Halfway through “Nine,” Arthur L. Kopit ’59 and Maury Yeston’s 1982 adaptation of Fredrico Fellini’s film “8½,” I had to face the truth: This was not a sexy musical.
There had been the initial promise of sexy. The cast of “Nine” is composed almost entirely of women. Frequent dance numbers take their cue from burlesque or Hollywood movie sets. In this production by the SpeakEasy Stage Company, which runs through February 20th at the Boston Center for the Arts, several scenes feature ladies banging tambourines on their bosoms. But while “Nine” may have the veneer of glitz and glamour, the luster can’t cover the musical’s setbacks. “Nine” is a misguided adaptation, and one that runs on shallow ideas about women and relationships. Even the extravagant boas in Paul Daigneault’s production (and there are long, lush, red ones) don’t dress up the show’s dull foundations.
Guido Contini (Timothy John Smith) is in a bind. A once-successful filmmaker, he needs to write a new movie lest his career come to an end. On top of that, his marriage is falling apart. Luisa, his wife, (Aimee Doherty) can no longer stand his infidelity with his mistress Carla (McCaela Donovan) or his infatuation with a French starlet, Claudia (Jennifer Ellis). When Guido goes to a Venetian spa in search of some rest, he finds himself overcome with anxiety about the women in his life.

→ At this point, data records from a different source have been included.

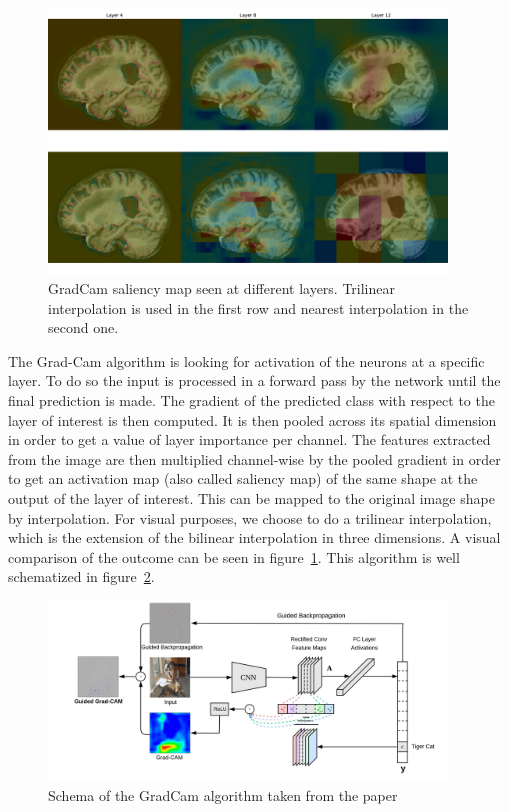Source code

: \begin{figure}
    \centering
    \includegraphics[width=400]{figures/gradcam_multilayer.pdf}
    \caption{GradCam saliency map seen at different layers. Trilinear interpolation is used in the first row and nearest interpolation in the second one.}
    \label{fig:grad_cam_multilayer}
\end{figure}

The Grad-Cam\cite{grad_cam_2019} algorithm is looking for activation of the neurons at a specific layer. To do so the input is processed in a forward pass by the network until the final prediction is made. The gradient of the predicted class with respect to the layer of interest is then computed. It is then pooled across its spatial dimension in order to get a value of layer importance per channel. The features extracted from the image are then multiplied channel-wise by the pooled gradient in order to get an activation map (also called saliency map) of the same shape at the output of the layer of interest. This can be mapped to the original image shape by interpolation. For visual purposes, we choose to do a trilinear interpolation, which is the extension of the bilinear interpolation in three dimensions. A visual comparison of the outcome can be seen in figure~\ref{fig:grad_cam_multilayer}. This algorithm is well schematized in figure~\ref{fig:grad_cam_arch}.

\begin{figure}
    \centering
    \includegraphics[width=400]{figures/grad_cam_arch.jpeg}
    \caption{Schema of the GradCam algorithm taken from the paper\cite{grad_cam_2019}}
    \label{fig:grad_cam_arch}
\end{figure}

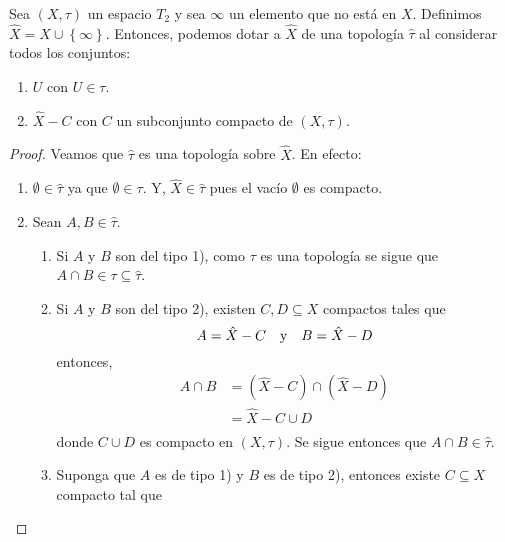 \documentclass[12pt]{report}
\theoremstyle{largebreak}
\begin{document}
    \begin{propo}
        Sea $(X,\tau)$ un espacio $T_2$ y sea $\infty$ un elemento que no está en $X$. Definimos $\hat{X}=X\cup\left\{\infty \right\}$. Entonces, podemos dotar a $\hat{X}$ de una topología $\hat{\tau}$ al considerar todos los conjuntos:
        \begin{enumerate}
            \item $U$ con $U\in\tau$.
            \item $\hat{X}-C$ con $C$ un subconjunto compacto de $(X,\tau)$.
        \end{enumerate}
    \end{propo}

    \begin{proof}
        Veamos que $\hat{\tau}$ es una topología sobre $\hat{X}$. En efecto:
        \begin{enumerate}
            \item $\emptyset\in\hat{\tau}$ ya que $\emptyset\in\tau$. Y, $\hat{X}\in\hat{\tau}$ pues el vacío $\emptyset$ es compacto.
            \item Sean $A,B\in\hat{\tau}$.
            \begin{enumerate}
                \item Si $A$ y $B$ son del tipo 1), como $\tau$ es una topología se sigue que $A\cap B\in\tau\subseteq\hat{\tau}$.
                \item Si $A$ y $B$ son del tipo 2), existen $C,D\subseteq X$ compactos tales que
                \begin{equation*}
                    A=\hat{X}-C\quad\textup{y}\quad B=\hat{X}-D
                \end{equation*}
                entonces,
                \begin{equation*}
                    \begin{split}
                        A\cap B&=(\hat{X}-C)\cap(\hat{X}-D)\\
                        &=\hat{X}-C\cup D\\
                    \end{split}
                \end{equation*}
                donde $C\cup D$ es compacto en $(X,\tau)$. Se sigue entonces que $A\cap B\in\hat{\tau}$.
                \item Suponga que $A$ es de tipo 1) y $B$ es de tipo 2), entonces existe $C\subseteq X$ compacto tal que
                \begin{equation*}

\end{equation*}
\end{enumerate}
\end{enumerate}
\end{proof}
\end{document}
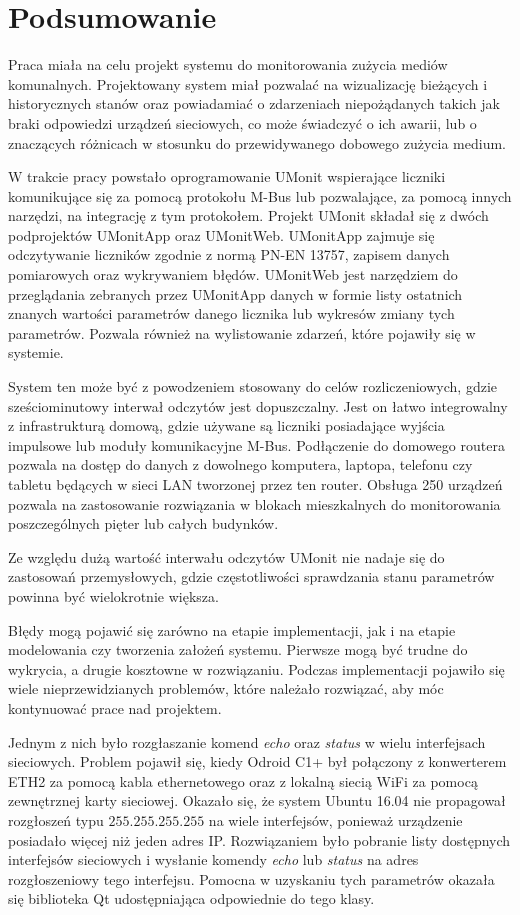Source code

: \chapter{Podsumowanie} %
\label{cha:podsumowanie}

Praca miała na celu projekt systemu do monitorowania zużycia mediów komunalnych.
Projektowany system miał pozwalać na wizualizację bieżących i historycznych stanów oraz powiadamiać o zdarzeniach niepożądanych takich jak braki odpowiedzi urządzeń sieciowych, co może świadczyć o ich awarii, lub o znaczących różnicach w stosunku do przewidywanego dobowego zużycia medium.

W trakcie pracy powstało oprogramowanie UMonit wspierające liczniki komunikujące się za pomocą protokołu M-Bus lub pozwalające, za pomocą innych narzędzi, na integrację z tym protokołem.
Projekt UMonit składał się z dwóch podprojektów UMonitApp oraz UMonitWeb.
UMonitApp zajmuje się odczytywanie liczników zgodnie z normą PN-EN 13757, zapisem danych pomiarowych oraz wykrywaniem błędów.
UMonitWeb jest narzędziem do przeglądania zebranych przez UMonitApp danych w formie listy ostatnich znanych wartości parametrów danego licznika lub wykresów zmiany tych parametrów.
Pozwala również na wylistowanie zdarzeń, które pojawiły się w systemie.

System ten może być z powodzeniem stosowany do celów rozliczeniowych, gdzie sześciominutowy interwał odczytów jest dopuszczalny.
Jest on łatwo integrowalny z infrastrukturą domową, gdzie używane są liczniki posiadające wyjścia impulsowe lub moduły komunikacyjne M-Bus.
Podłączenie do domowego routera pozwala na dostęp do danych z dowolnego komputera, laptopa, telefonu czy tabletu będących w sieci LAN tworzonej przez ten router.
Obsługa 250 urządzeń pozwala na zastosowanie rozwiązania w blokach mieszkalnych do monitorowania poszczególnych pięter lub całych budynków.

Ze względu dużą wartość interwału odczytów UMonit nie nadaje się do zastosowań przemysłowych, gdzie częstotliwości sprawdzania stanu parametrów powinna być wielokrotnie większa.

Błędy mogą pojawić się zarówno na etapie implementacji, jak i na etapie modelowania czy tworzenia założeń systemu.
Pierwsze mogą być trudne do wykrycia, a drugie kosztowne w rozwiązaniu.
Podczas implementacji pojawiło się wiele nieprzewidzianych problemów, które należało rozwiązać, aby móc kontynuować prace nad projektem.

Jednym z nich było rozgłaszanie komend \textit{echo} oraz \textit{status} w wielu interfejsach sieciowych.
Problem pojawił się, kiedy Odroid C1+ był połączony z konwerterem ETH2 za pomocą kabla ethernetowego oraz z lokalną siecią WiFi za pomocą zewnętrznej karty sieciowej.
Okazało się, że system Ubuntu 16.04 nie propagował rozgłoszeń typu $ 255.255.255.255 $ na wiele interfejsów, ponieważ urządzenie posiadało więcej niż jeden adres IP.
Rozwiązaniem było pobranie listy dostępnych interfejsów sieciowych i wysłanie komendy \textit{echo} lub \textit{status} na adres rozgłoszeniowy tego interfejsu.
Pomocna w uzyskaniu tych parametrów okazała się biblioteka Qt udostępniająca odpowiednie do tego klasy.

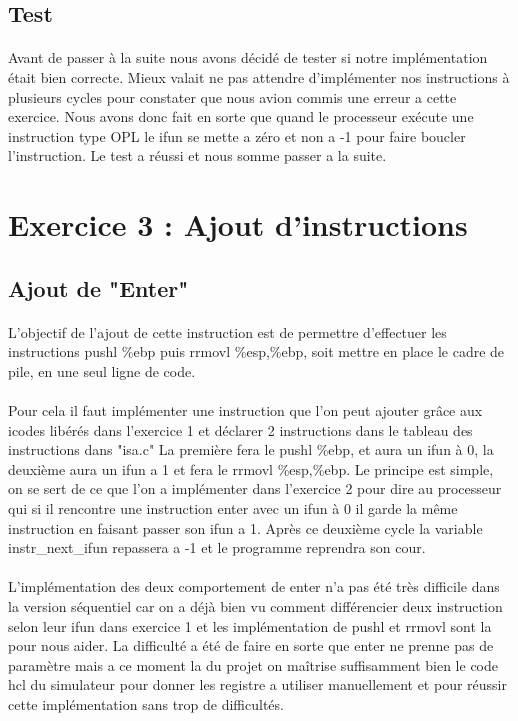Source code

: \documentclass[12pt]{article}
\begin{document}
\subsection{Test} 
\paragraph{} Avant de passer à la suite nous avons décidé de tester si notre implémentation était bien correcte. Mieux valait ne pas attendre d’implémenter nos instructions à plusieurs cycles pour constater que nous avion commis une erreur a cette exercice.
Nous avons donc fait en sorte que quand le processeur exécute une instruction type OPL le ifun se mette a zéro et non a -1 pour faire boucler l'instruction. Le test a réussi et nous somme passer a la suite.

\newpage
\section{Exercice 3 : Ajout d'instructions}
\subsection{Ajout de "Enter"}

\paragraph{}L'objectif de l'ajout de cette instruction est de permettre d'effectuer les instructions pushl \%ebp puis rrmovl \%esp,\%ebp, soit mettre en place le cadre de pile, en une seul ligne de code.

\paragraph{}Pour cela il faut implémenter une instruction que l'on peut ajouter grâce aux icodes libérés dans l'exercice 1 et déclarer 2 instructions dans le tableau des instructions dans "isa.c" La première fera le pushl \%ebp, et aura un ifun à 0, la deuxième aura un ifun a 1 et fera le rrmovl \%esp,\%ebp. Le principe est simple, on se sert de ce que l'on a implémenter dans l’exercice 2 pour dire au processeur qui si il rencontre une instruction enter avec un ifun à 0 il garde la même instruction en faisant passer son ifun a 1. Après ce deuxième cycle la variable instr\_next\_ifun repassera a -1 et le programme reprendra son cour. 

\paragraph{}L'implémentation des deux comportement de enter n'a pas été très difficile dans la version séquentiel car on a déjà bien vu comment différencier deux instruction selon leur ifun dans exercice 1 et les implémentation de pushl et rrmovl sont la pour nous aider. La difficulté a été de faire en sorte que enter ne prenne pas de paramètre mais a ce moment la du projet on maîtrise suffisamment bien le code hcl du simulateur pour donner les registre a utiliser manuellement et pour réussir cette implémentation sans trop de difficultés.
\end{document}
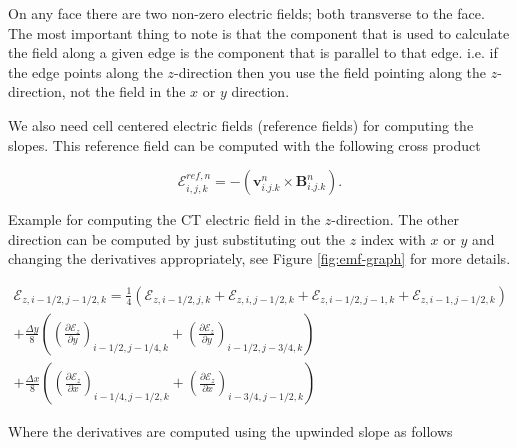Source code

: On any face there are two non-zero electric fields; both transverse to the face. The most important thing to note is that the component that is used to calculate the field along a given edge is the component that is parallel to that edge. i.e. if the edge points along the $ z $-direction then you use the field pointing along the $ z $-direction, not the field in the $ x $ or $ y $ direction.

We also need cell centered electric fields (reference fields) for computing the slopes. This reference field can be computed with the following cross product

\begin{equation}
    \mathcal{E}_{i,j,k}^{ref,n} = - \left( \boldsymbol{v}^{n}_{i.j.k} \times \boldsymbol{B}^{n}_{i.j.k} \right).
\end{equation}

Example for computing the CT electric field in the $ z $-direction. The other direction can be computed by just substituting out the $ z $ index with $ x $ or $ y $ and changing the derivatives appropriately, see Figure \ref{fig:emf-graph} for more details.

\begin{equation}
    \label{eqn:emf-edge}
    \begin{aligned}
        \mathcal{E}_{z, i-1/2, j-1/2, k} = \frac{1}{4} \left(
              \mathcal{E}_{z, i-1/2, j, k}
            + \mathcal{E}_{z, i, j-1/2, k}
            + \mathcal{E}_{z, i-1/2, j-1, k}
            + \mathcal{E}_{z, i-1, j-1/2, k}\right) \\
        + \frac{\Delta y}{8} \left( \left( \frac{\partial \mathcal{E}_z }{\partial y} \right)_{i-1/2, j-1/4, k} + \left(  \frac{\partial \mathcal{E}_z }{\partial y} \right)_{i-1/2, j-3/4, k} \right) \\
        + \frac{\Delta x}{8} \left( \left( \frac{\partial \mathcal{E}_z }{\partial x} \right)_{i-1/4, j-1/2, k} + \left(  \frac{\partial \mathcal{E}_z }{\partial x} \right)_{i-3/4, j-1/2, k} \right)
    \end{aligned}
\end{equation}

Where the derivatives are computed using the upwinded slope as follows

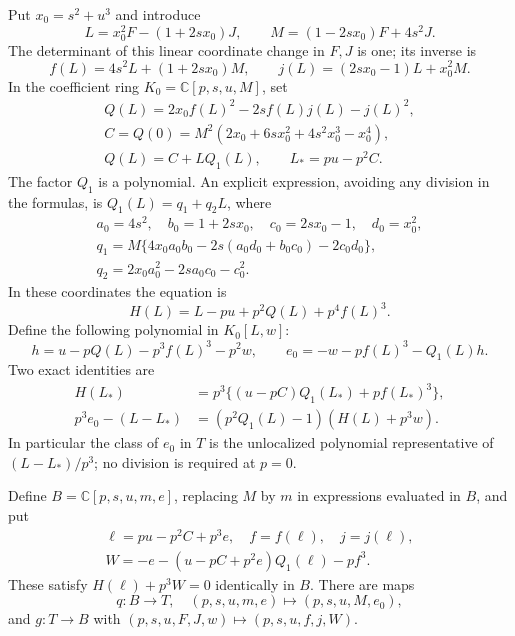 \documentclass[11pt]{article}
\newcommand{\C}{\mathbb C}
\begin{document}
Put $x_0=s^2+u^3$ and introduce
\begin{equation}\label{eq:LM}
L=x_0^2F-(1+2sx_0)J,\qquad
M=(1-2sx_0)F+4s^2J.
\end{equation}
The determinant of this linear coordinate change in $F,J$ is one;
its inverse is
\[
f(L)=4s^2L+(1+2sx_0)M,\qquad
j(L)=(2sx_0-1)L+x_0^2M.
\]
In the coefficient ring $K_0=\C[p,s,u,M]$, set
\begin{equation}\label{eq:Q}
\begin{gathered}
Q(L)=2x_0f(L)^2-2sf(L)j(L)-j(L)^2,\\
C=Q(0)=M^2(2x_0+6sx_0^2+4s^2x_0^3-x_0^4),\\
Q(L)=C+LQ_1(L),\qquad L_*=pu-p^2C.
\end{gathered}
\end{equation}
The factor $Q_1$ is a polynomial. An explicit expression, avoiding any
division in the formulas, is $Q_1(L)=q_1+q_2L$, where
\begin{equation}\label{eq:qcoeff}
\begin{gathered}
a_0=4s^2,\quad b_0=1+2sx_0,\quad c_0=2sx_0-1,\quad d_0=x_0^2,\\
q_1=M\{4x_0a_0b_0-2s(a_0d_0+b_0c_0)-2c_0d_0\},\\
q_2=2x_0a_0^2-2sa_0c_0-c_0^2.
\end{gathered}
\end{equation}
In these coordinates the equation is
\begin{equation}\label{eq:Hexp}
H(L)=L-pu+p^2Q(L)+p^4f(L)^3.
\end{equation}
Define the following polynomial in $K_0[L,w]$:
\begin{equation}\label{eq:e0}
h=u-pQ(L)-p^3f(L)^3-p^2w,\qquad
e_0=-w-pf(L)^3-Q_1(L)h.
\end{equation}
Two exact identities are
\begin{align}
H(L_*)&=p^3\{(u-pC)Q_1(L_*)+pf(L_*)^3\},\label{eq:root}\\
p^3e_0-(L-L_*)&=(p^2Q_1(L)-1)(H(L)+p^3w).\label{eq:cert}
\end{align}
In particular the class of $e_0$ in $T$ is the unlocalized polynomial
representative of $(L-L_*)/p^3$; no division is required at $p=0$.

Define $B=\C[p,s,u,m,e]$, replacing $M$ by $m$ in expressions evaluated
in $B$, and put
\begin{equation}\label{eq:LW}
\begin{gathered}
\ell=pu-p^2C+p^3e,\quad f=f(\ell),\quad j=j(\ell),\\
W=-e-(u-pC+p^2e)Q_1(\ell)-pf^3.
\end{gathered}
\end{equation}
These satisfy $H(\ell)+p^3W=0$ identically in $B$.
There are maps
\[
q:B\longrightarrow T,\quad (p,s,u,m,e)\longmapsto(p,s,u,M,e_0),
\]
and $g:T\to B$ with $(p,s,u,F,J,w)\mapsto(p,s,u,f,j,W)$.
\end{document}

Taking its cue from the original film, which flits between the director’s time at the spa and dream sequences, “Nine” moves in and out of Guido’s memories. At a parochial school, he was taught that all women were “whores or wives.” An old woman of loose morals corrupted the boy by teaching him how to seduce the female sex. These flashbacks serve as heavy-handed explanations for Guido’s midlife crisis. No wonder that his current predicament is: “One woman is not enough!”
Guido’s female relations—wife, mistress, mother, colleagues—undertake similar psychoanalyzing about the man. Unfortunately, they have little room for expression. “Nine” suffers at moments of terrible script writing, and the lyrics of the numbers for women are particularly thin. Many of the play’s female monologues vacillate between self-pity and campy raunch. It’s hard to imagine an actress could make lines like “Be Italian / You rapscallion” stand for some piece of women’s wisdom.
This production does not do much to overcome the script’s shortcomings. Paul Daigneault’s direction has his actors speaking in cheesy fake Italian accents, then slipping into American intonations whenever they break out in song. The resulting back and forth, combined with the cast’s exaggerated “Italian” hand gestures, makes it even more difficult to take Guido’s existential drama with any sort of sympathy. We may be watching a man’s life in upheaval, but the staging is more often reminiscent of a lavish pasta commercial.
This would be the foundation for a great farce, were it not that “Nine” takes itself extremely seriously. Maury Yetson, the play’s composer, has said that he wished to fill in female characters that Fellini’s movie leave in the dark by illustrating the “inner workings” of the women around Guido. And Daigneault chose the show, he writes, to bring together Boston’s female talent in one play. True, the fifteen female cast members have wide range of vocal expression. As Luisa, Doherty shows considerable poise, and her voice is strong and expressive. Some of the younger actresses, like Celia Hottenstein and Holly King, display commanding stage presence. But the female parts are so flimsy—and so emotionally empty—that one wonders what they are really meant to showcase.
Hopefully, these actresses can find themselves in roles more deserving than the weak ones “Nine” offers. In the meantime, for a subtle, intelligent look at the same issues—watch 8 ½ instead.